I love Iyengar for its patience, and its thoroughness. In Iyengar Yoga often one posture is held, so that one can move deeply into it. I first started practicing yoga on High Street at Auckland Yoga Academy nearly 20 years ago (eek). Iyengar was my introduction and I would recommend everyone starting with an Iyengar class. I found it very beneficial both for my body and mind to start with a style that was slow and steady. I learned a solid downward dog, upward dog and warrior pose which gave me confidence. Working slowly also allowed me to observe my ego – in terms of maintaining a sense of where I was ‘at’ rather than comparing my body (my flexibility and strength) or trying to achieve what others in the room were attaining.

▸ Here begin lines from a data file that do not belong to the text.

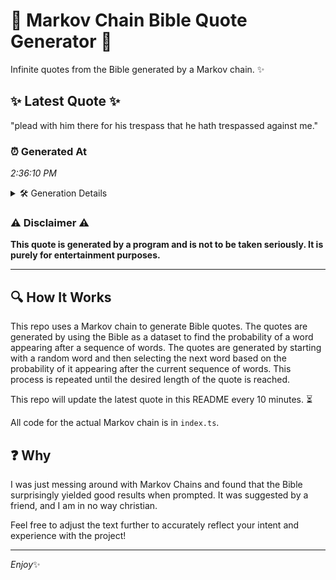 # 📖 Markov Chain Bible Quote Generator 📖

Infinite quotes from the Bible generated by a Markov chain. ✨

## ✨ Latest Quote ✨
"plead with him there for his trespass that he hath trespassed against me."

### ⏰ Generated At
*2:36:10 PM*

<details>
    <summary>🛠️ Generation Details</summary>
    <p>
        <strong>🌱 Seed:</strong> plead<br>
        <strong>🔄 Iterations:</strong> 12<br>
        <strong>📜 Context History:</strong><br>[ plead ]: with<br>[ plead, with ]: him<br>[ plead, with, him ]: there<br>[ plead, with, him, there ]: for<br>[ plead, with, him, there, for ]: his<br>[ plead, with, him, there, for, his ]: trespass<br>[ with, him, there, for, his, trespass ]: that<br>[ him, there, for, his, trespass, that ]: he<br>[ there, for, his, trespass, that, he ]: hath<br>[ for, his, trespass, that, he, hath ]: trespassed<br>[ his, trespass, that, he, hath, trespassed ]: against<br>[ trespass, that, he, hath, trespassed, against ]: me.<br>
    </p>
</details>

### ⚠️ Disclaimer ⚠️
**This quote is generated by a program and is not to be taken seriously. It is purely for entertainment purposes.**

---

## 🔍 How It Works

This repo uses a Markov chain to generate Bible quotes. The quotes are generated by using the Bible as a dataset to find the probability of a word appearing after a sequence of words. The quotes are generated by starting with a random word and then selecting the next word based on the probability of it appearing after the current sequence of words. This process is repeated until the desired length of the quote is reached.

This repo will update the latest quote in this README every 10 minutes. ⏳

All code for the actual Markov chain is in `index.ts`.

## ❓ Why

I was just messing around with Markov Chains and found that the Bible surprisingly yielded good results when prompted. 
It was suggested by a friend, and I am in no way christian.

Feel free to adjust the text further to accurately reflect your intent and experience with the project!

---

*Enjoy*✨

The classes I took in Iyengar also used props quite a lot to aid a posture. We used straps, blocks, bolsters, chairs etc, whereas with Ashtanga, Bikram and Vinyasa Flow we didn’t use props.
Vinyasa Flow is a style I have the least experience with. Naively I would say it’s somewhere in between Iyengar and Ashtanga in regard to the classes I’ve attended. My friend Sarah says she is drawn to it due to its dance like flow. Vinyasa Flow uses a lot of sun salutations, and moves continuously in and out of postures and without props. Each Vinyasa Flow class is different from the previous so doesn’t have the regularity of Ashtanga nor the heat of Bikram.
I will re-iterate the above is purely my EXPERIENCE rather than a definitive scholarly precis. I feel a little nervous sharing my opinion of these profound practices as people (especially teachers) feel passionate about the yoga that’s moved them. My intention is to help beginners feel more confident to go to a yoga class for the first time. I’d love to hear from you – Why do you practice the Yoga style you do? Namaste.